At various sites around the Thames area the training on HMS Worcester continued until 1968, when, due to the decimation of the British flag, and the lack of demand for trained officers, (indeed, training had ceased as flags of convenience were sought by all and sundry) the Thames Nautical Training college, HMS Worcester, (then sited at Greenhithe in Kent), was closed.
During the 106 years three ships carried the name “Worcester”, the final one a purpose built training vessel (ex TS Exmouth). The standard of the training received had become recognised by the Marine World as producing a more educated, better class of officers. Well trained, respectful, with high leadership potential. Many by now well known, indeed some famous names were Worcester cadets. Two went to the Antarctic with Scott. I was one who is not well known, famous, or even worthy of fifteen minutes of fame. A perpetual backbencher then, and still the same now!
My introduction to the ship was in error on my first day. It was April 1950. Wearing my brand new uniform I and a group of other cadets were taken from the shoreside causeway in a large motorised boat. On arrival at the ship side, two gangways led upwards. A queue formed to climb one of them. I chose the other, quite deserted. Big mistake, for that gangway was reserved for the captain and senior officers! A form of punishment followed of course.
For two years I was ill fed (rationing was still in force), regularly beaten by cadet captains for some small misdeed or other (a minority were sadistic bullies), scrubbed wooden decks until they shone, and made to climb the rigging of the 3 masted Worcester, (and the Cutty Sark’s which floated alongside). All with no safety nets! As the ship was a recognised small public school, and a paying one at that, many a doting parent sweated over the demand for fees to pay for all this.

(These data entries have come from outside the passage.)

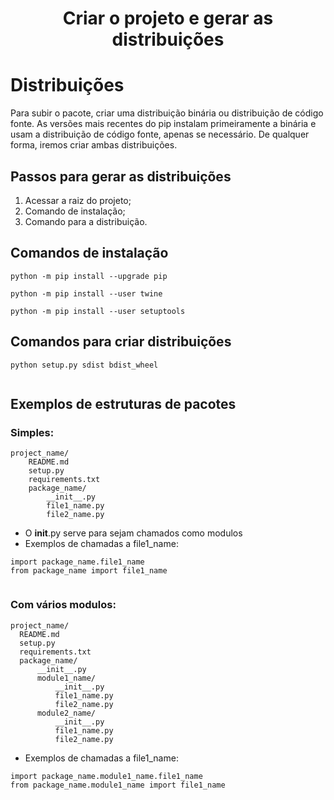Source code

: <h1 align="Center">
  Criar o projeto e gerar as distribuições
</h1>

# Distribuições

Para subir o pacote, criar uma distribuição binária ou distribuição de código fonte.
As versões mais recentes do pip instalam primeiramente a binária e usam a distribuição de código fonte, apenas se necessário.
De qualquer forma, iremos criar ambas distribuições.

## Passos para gerar as distribuições
1. Acessar a raiz do projeto;
2. Comando de instalação;
3. Comando para a distribuição.

## Comandos de instalação
```
python -m pip install --upgrade pip

```

``` 
python -m pip install --user twine

```

``` 
python -m pip install --user setuptools

```

## Comandos para criar distribuições

``` 
python setup.py sdist bdist_wheel
	
```

## Exemplos de estruturas de pacotes
### Simples:
``` 
project_name/
    README.md
    setup.py
    requirements.txt
    package_name/
        __init__.py
        file1_name.py
        file2_name.py
```
* O __init__.py serve para sejam chamados como modulos
* Exemplos de chamadas a file1_name:
``` 
import package_name.file1_name
from package_name import file1_name
    
```

### Com vários modulos: 
``` 
project_name/
  README.md
  setup.py
  requirements.txt
  package_name/
      __init__.py
      module1_name/
          __init__.py
          file1_name.py
          file2_name.py
      module2_name/
          __init__.py
          file1_name.py
          file2_name.py

```
* Exemplos de chamadas a file1_name:
  
``` 
import package_name.module1_name.file1_name
from package_name.module1_name import file1_name

```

The officers were all ex Navy or Merchant Navy and were impartial to any abusive punishment meted out. They also had their favourites amongst the cadets. These were used to feed them information, often warped or wrong. It couldn’t happen today. Beating and caning are forbidden. Health & Safety would have closed the ship down. I took it all and ignored the treatment, I’d already seen it worse in my young life.

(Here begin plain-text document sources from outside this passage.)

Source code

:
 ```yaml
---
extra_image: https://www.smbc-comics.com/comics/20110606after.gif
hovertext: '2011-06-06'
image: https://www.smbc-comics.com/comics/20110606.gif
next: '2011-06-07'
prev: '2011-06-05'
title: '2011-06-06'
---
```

By arrangement with that famous Greenhithe shipping company, Fred Everard (Yellow Peril), I was also allowed to make a five week summer voyage to Sweden & Denmark as a working crew member on one of their ships, not having a home to go to for summer leave. I was knocked into shape, and metamorphosed from a fifteen year old cheeky, disliked, and callow youth, into a respectful, civilised, well mannered seventeen year old ships apprentice, ready for anything the future threw at me. I did not leave with any honours, but was, and still am grateful for what I had become.
I signed indentures with a small shipping company nobody had heard of and landed on my feet. Unlike most shipping organisations of the day (including Royal Mail, P&O, Ellermans, Blue funnel, Shaw Savill, RFA, etc) they treated me well, not as cheap labour, but as one of a large family. With decent human beings as senior officers, I slotted in quickly, leaving the UK and not returning for five years!

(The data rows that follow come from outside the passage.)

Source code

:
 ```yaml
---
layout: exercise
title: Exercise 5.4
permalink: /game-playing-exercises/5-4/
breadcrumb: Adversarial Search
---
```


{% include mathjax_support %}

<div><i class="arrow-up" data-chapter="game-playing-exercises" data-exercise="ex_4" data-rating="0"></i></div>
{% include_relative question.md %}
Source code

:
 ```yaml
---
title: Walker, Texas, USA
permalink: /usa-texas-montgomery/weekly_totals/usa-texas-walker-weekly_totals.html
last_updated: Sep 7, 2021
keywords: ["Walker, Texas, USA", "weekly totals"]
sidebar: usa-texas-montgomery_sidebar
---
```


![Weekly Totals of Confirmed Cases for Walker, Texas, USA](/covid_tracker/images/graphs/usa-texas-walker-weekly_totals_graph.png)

So my training was a success, as will the majority of ex cadets admit. I was a 3rd Officer in two years (acting uncertificated), Senior 2nd officer on a 1,000 passenger ship at the age of 22, Chief officer two years later, and in command years earlier than others of my generation.
On leaving the ship every cadet who had served the required amount of terms was invited to join the Old Worcester’s Association, and this old boys club is still going strong. Also we have the Old Worcester Yacht Club, and members are allowed, by permit, to fly the blue defaced Worcester ensign.
2012 is 150 years since the first Worcester started training cadets. Because training stopped in 1868, there are very few ex cadets now still at sea. The last entry of cadets would have been born in, or about the year I left (1952) making the youngest around 60 years old!